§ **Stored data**
------

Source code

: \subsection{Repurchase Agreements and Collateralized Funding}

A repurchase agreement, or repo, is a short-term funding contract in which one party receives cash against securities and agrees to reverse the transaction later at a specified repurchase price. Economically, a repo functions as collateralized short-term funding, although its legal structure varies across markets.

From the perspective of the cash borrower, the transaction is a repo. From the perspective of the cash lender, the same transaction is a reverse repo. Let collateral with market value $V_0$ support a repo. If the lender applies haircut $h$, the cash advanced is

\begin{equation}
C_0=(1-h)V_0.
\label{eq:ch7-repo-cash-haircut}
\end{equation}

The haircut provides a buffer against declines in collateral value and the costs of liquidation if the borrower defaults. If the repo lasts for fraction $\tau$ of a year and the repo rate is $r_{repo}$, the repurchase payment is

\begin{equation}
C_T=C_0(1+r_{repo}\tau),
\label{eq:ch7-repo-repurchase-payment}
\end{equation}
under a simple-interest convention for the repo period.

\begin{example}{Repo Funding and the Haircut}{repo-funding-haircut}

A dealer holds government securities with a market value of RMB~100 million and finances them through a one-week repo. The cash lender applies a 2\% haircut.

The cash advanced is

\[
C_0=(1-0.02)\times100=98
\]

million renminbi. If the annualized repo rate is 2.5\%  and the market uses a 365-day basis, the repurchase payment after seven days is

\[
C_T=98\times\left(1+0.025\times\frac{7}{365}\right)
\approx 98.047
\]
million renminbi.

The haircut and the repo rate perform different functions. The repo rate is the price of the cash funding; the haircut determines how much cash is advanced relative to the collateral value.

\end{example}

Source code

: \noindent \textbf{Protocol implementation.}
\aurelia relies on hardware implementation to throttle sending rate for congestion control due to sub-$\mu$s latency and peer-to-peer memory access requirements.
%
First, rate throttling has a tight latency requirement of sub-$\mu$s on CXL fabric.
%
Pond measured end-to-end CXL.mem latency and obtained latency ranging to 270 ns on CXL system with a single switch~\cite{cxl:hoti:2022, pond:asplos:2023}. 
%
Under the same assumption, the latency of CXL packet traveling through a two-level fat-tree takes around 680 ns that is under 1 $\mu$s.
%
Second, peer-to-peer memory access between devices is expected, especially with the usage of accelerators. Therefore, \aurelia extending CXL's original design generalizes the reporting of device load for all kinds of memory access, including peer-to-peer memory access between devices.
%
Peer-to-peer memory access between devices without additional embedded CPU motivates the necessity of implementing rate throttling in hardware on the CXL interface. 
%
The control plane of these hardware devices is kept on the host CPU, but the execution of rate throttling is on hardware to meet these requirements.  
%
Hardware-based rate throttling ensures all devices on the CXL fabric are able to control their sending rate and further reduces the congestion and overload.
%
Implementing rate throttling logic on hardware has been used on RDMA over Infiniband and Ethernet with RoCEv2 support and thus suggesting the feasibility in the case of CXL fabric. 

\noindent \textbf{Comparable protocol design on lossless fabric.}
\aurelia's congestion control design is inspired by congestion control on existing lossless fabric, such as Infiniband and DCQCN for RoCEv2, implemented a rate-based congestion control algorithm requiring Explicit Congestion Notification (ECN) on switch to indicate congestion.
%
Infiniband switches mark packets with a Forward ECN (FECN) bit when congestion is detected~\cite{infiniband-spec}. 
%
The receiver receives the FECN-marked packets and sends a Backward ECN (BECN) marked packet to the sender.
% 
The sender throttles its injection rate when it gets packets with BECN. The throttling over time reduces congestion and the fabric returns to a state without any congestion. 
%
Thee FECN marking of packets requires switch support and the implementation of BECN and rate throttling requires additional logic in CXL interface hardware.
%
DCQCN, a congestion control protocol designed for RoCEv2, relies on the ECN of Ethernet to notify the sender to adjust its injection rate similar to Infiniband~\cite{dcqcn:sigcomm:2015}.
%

------

§ **Problem to work on**
Copy every record above out again, word for word.

§ **Written reply**
Source code

: \subsection{Repurchase Agreements and Collateralized Funding}

A repurchase agreement, or repo, is a short-term funding contract in which one party receives cash against securities and agrees to reverse the transaction later at a specified repurchase price. Economically, a repo functions as collateralized short-term funding, although its legal structure varies across markets.

From the perspective of the cash borrower, the transaction is a repo. From the perspective of the cash lender, the same transaction is a reverse repo. Let collateral with market value $V_0$ support a repo. If the lender applies haircut $h$, the cash advanced is

\begin{equation}
C_0=(1-h)V_0.
\label{eq:ch7-repo-cash-haircut}
\end{equation}

The haircut provides a buffer against declines in collateral value and the costs of liquidation if the borrower defaults. If the repo lasts for fraction $\tau$ of a year and the repo rate is $r_{repo}$, the repurchase payment is

\begin{equation}
C_T=C_0(1+r_{repo}\tau),
\label{eq:ch7-repo-repurchase-payment}
\end{equation}
under a simple-interest convention for the repo period.

\begin{example}{Repo Funding and the Haircut}{repo-funding-haircut}

A dealer holds government securities with a market value of RMB~100 million and finances them through a one-week repo. The cash lender applies a 2\% haircut.

The cash advanced is

\[
C_0=(1-0.02)\times100=98
\]

million renminbi. If the annualized repo rate is 2.5\%  and the market uses a 365-day basis, the repurchase payment after seven days is

\[
C_T=98\times\left(1+0.025\times\frac{7}{365}\right)
\approx 98.047
\]
million renminbi.

The haircut and the repo rate perform different functions. The repo rate is the price of the cash funding; the haircut determines how much cash is advanced relative to the collateral value.

\end{example}

Source code

: \noindent \textbf{Protocol implementation.}
\aurelia relies on hardware implementation to throttle sending rate for congestion control due to sub-$\mu$s latency and peer-to-peer memory access requirements.
%
First, rate throttling has a tight latency requirement of sub-$\mu$s on CXL fabric.
%
Pond measured end-to-end CXL.mem latency and obtained latency ranging to 270 ns on CXL system with a single switch~\cite{cxl:hoti:2022, pond:asplos:2023}. 
%
Under the same assumption, the latency of CXL packet traveling through a two-level fat-tree takes around 680 ns that is under 1 $\mu$s.
%
Second, peer-to-peer memory access between devices is expected, especially with the usage of accelerators. Therefore, \aurelia extending CXL's original design generalizes the reporting of device load for all kinds of memory access, including peer-to-peer memory access between devices.
%
Peer-to-peer memory access between devices without additional embedded CPU motivates the necessity of implementing rate throttling in hardware on the CXL interface. 
%
The control plane of these hardware devices is kept on the host CPU, but the execution of rate throttling is on hardware to meet these requirements.  
%
Hardware-based rate throttling ensures all devices on the CXL fabric are able to control their sending rate and further reduces the congestion and overload.
%
Implementing rate throttling logic on hardware has been used on RDMA over Infiniband and Ethernet with RoCEv2 support and thus suggesting the feasibility in the case of CXL fabric. 

\noindent \textbf{Comparable protocol design on lossless fabric.}
\aurelia's congestion control design is inspired by congestion control on existing lossless fabric, such as Infiniband and DCQCN for RoCEv2, implemented a rate-based congestion control algorithm requiring Explicit Congestion Notification (ECN) on switch to indicate congestion.
%
Infiniband switches mark packets with a Forward ECN (FECN) bit when congestion is detected~\cite{infiniband-spec}. 
%
The receiver receives the FECN-marked packets and sends a Backward ECN (BECN) marked packet to the sender.
% 
The sender throttles its injection rate when it gets packets with BECN. The throttling over time reduces congestion and the fabric returns to a state without any congestion. 
%
Thee FECN marking of packets requires switch support and the implementation of BECN and rate throttling requires additional logic in CXL interface hardware.
%
DCQCN, a congestion control protocol designed for RoCEv2, relies on the ECN of Ethernet to notify the sender to adjust its injection rate similar to Infiniband~\cite{dcqcn:sigcomm:2015}.
%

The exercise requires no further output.